Storage management can be quite complex, but when you factor in multiple different database platforms on a variety of operating systems, managing storage becomes extremely challenging.
Today’s cross-platform DBA may be dealing with Sybase devices, databases, and segments in the morning and then have to switch gears to deal with DB2 containers, tablespaces, and nodegroups, in the afternoon. Simply remembering the storage syntax can be difficult.
Of course, when managing storage for databases, DBAs must not only master the differing syntax and methodologies for each DBMS, but must assure availability and performance of the databases being managed. Storage problems cannot be allowed to bring down an active database; similarly, storage must be defined and managed such that database performance is optimized.
But just what does this mean? At a high level, it means knowing the nature of each DBMS component that requires storage, and what its impact is on performance. Consider, for example, the impact of running out of storage capacity. It is a much bigger problem if your logs run out of space, than it is if a single tablespace runs out of space – because logs have a system-wide impact. The tablespace problem causes an outage for just that data, while the log problem causes an outage for every process that uses that log – and depending on the DBMS that might be the entire database environment. That does not mean that a DBA can ignore the “out of space” condition for a single tablespace; it just means that more resources should be placed on managing the storage for the logs.
Of course, autonomic computing facilities can help to minimize database storage management. DBAs can configure software to be ever vigilant for capacity problems and turn on “auto-extend” features that enable the underlying files to automatically grow to meet the demand of increasing data volumes. But such features do not yet create a “lights out” environment for managing database storage. What if there is no physical disk space that can be used to grow the files? So DBAs must keep a watchful eye on their storage resources.
Yet, if that was all that was needed to perform proper storage management for databases things would be quite simple for the DBA. No, storage issues can also cause performance problems, so the DBA has to have visibility to how his database uses storage. What types of issues need to be managed?
(1) Wasted space should be monitored and corrected. When a database object has more space allocated to it than it needs, performance degradation can occur. The more wasted space that exists, the more I/O that may be needed to retrieve data – especially for sequential scans.

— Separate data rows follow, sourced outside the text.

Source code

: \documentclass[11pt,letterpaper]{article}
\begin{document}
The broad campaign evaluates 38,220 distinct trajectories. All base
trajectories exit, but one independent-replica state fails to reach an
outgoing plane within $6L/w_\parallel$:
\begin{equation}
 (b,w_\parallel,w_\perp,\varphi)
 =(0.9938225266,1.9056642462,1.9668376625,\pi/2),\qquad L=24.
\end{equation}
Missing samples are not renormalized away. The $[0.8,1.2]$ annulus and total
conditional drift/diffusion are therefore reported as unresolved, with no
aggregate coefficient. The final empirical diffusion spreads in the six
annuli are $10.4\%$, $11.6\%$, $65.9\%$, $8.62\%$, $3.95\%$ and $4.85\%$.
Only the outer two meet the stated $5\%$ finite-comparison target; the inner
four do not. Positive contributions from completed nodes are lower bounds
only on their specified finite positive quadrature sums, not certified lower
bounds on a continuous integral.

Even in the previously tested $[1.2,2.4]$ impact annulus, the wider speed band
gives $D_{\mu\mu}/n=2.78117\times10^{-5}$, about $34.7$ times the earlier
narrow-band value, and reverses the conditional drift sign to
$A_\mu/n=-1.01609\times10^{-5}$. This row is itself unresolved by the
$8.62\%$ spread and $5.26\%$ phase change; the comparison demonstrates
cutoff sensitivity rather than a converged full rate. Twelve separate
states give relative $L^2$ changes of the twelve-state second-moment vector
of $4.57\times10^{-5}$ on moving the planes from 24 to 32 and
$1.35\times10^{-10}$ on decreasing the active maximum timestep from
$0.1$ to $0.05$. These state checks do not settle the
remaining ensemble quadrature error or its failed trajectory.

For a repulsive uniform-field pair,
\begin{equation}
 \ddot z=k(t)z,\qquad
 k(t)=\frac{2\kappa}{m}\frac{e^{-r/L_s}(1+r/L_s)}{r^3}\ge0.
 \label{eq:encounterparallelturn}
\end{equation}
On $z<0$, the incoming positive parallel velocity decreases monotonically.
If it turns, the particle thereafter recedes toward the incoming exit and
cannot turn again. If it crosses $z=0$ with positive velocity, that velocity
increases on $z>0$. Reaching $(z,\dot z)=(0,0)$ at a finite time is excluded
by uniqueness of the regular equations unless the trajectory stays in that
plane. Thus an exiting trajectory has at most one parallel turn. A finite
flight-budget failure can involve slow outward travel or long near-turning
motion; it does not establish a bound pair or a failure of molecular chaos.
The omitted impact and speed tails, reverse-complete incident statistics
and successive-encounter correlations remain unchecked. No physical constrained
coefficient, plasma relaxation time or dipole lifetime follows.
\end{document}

(2) Fragmentation is a type of wasted space. It is the condition whereby there are many scattered areas of storage in a database that are too small to be used productively.
(3) Extent proximity is important, too. The DBMS engine’s read-ahead capabilities can perform better when objects are contained in extents that are right next to, or in close proximity to one another.
(4) Data clustering and ordering should be matched to the most important processing needs. When indexes have a logical order that does not match the actual physical order of data stored in the database, performance can suffer. A tablespace can become unclustered when there is no room to maintain the physical order of the data in sync with its clustering index. Why is clustering important? Well, consider a sequential read of customers whose last name starts with the letter “B”. If the data is clustered, all of these rows will reside together on the same or contiguous pages. This reduces I/O operations which improves performance. If the data is unclustered, there is no guarantee where the rows will be – each row could even reside on a separate page.
(5) Chained and migrated rows can cause performance problems. When updated data does not fit in the space it currently occupies, the DBMS must find space for the row using techniques like row chaining and row migration. With row chaining, the DBMS moves a part of the new, larger row to a location within the tablespace where free space exists. With row migrations the full row is placed elsewhere in the segment. In each case a block-resident pointer is used to locate either the rest of the row or the full row. Both row chaining and row migration will result in multiple I/Os being issued to read a single row. This will cause performance to suffer because multiple I/Os are more expensive than a single I/O.
Database storage management can be a time-consuming task for a single-DBMS environment, but it can rise to gargantuan proportions in a heterogeneous environment. This is so because each DBMS product provides different storage techniques and uses different variations of the storage mechanisms previously described. So cross-platform DBAs need to take care when attempting to detect and diagnose database object storage problems. DBA tools can help – especially if you automate the problem detection with the analysis and problem resolution (which can require a series of administrative steps to be taken).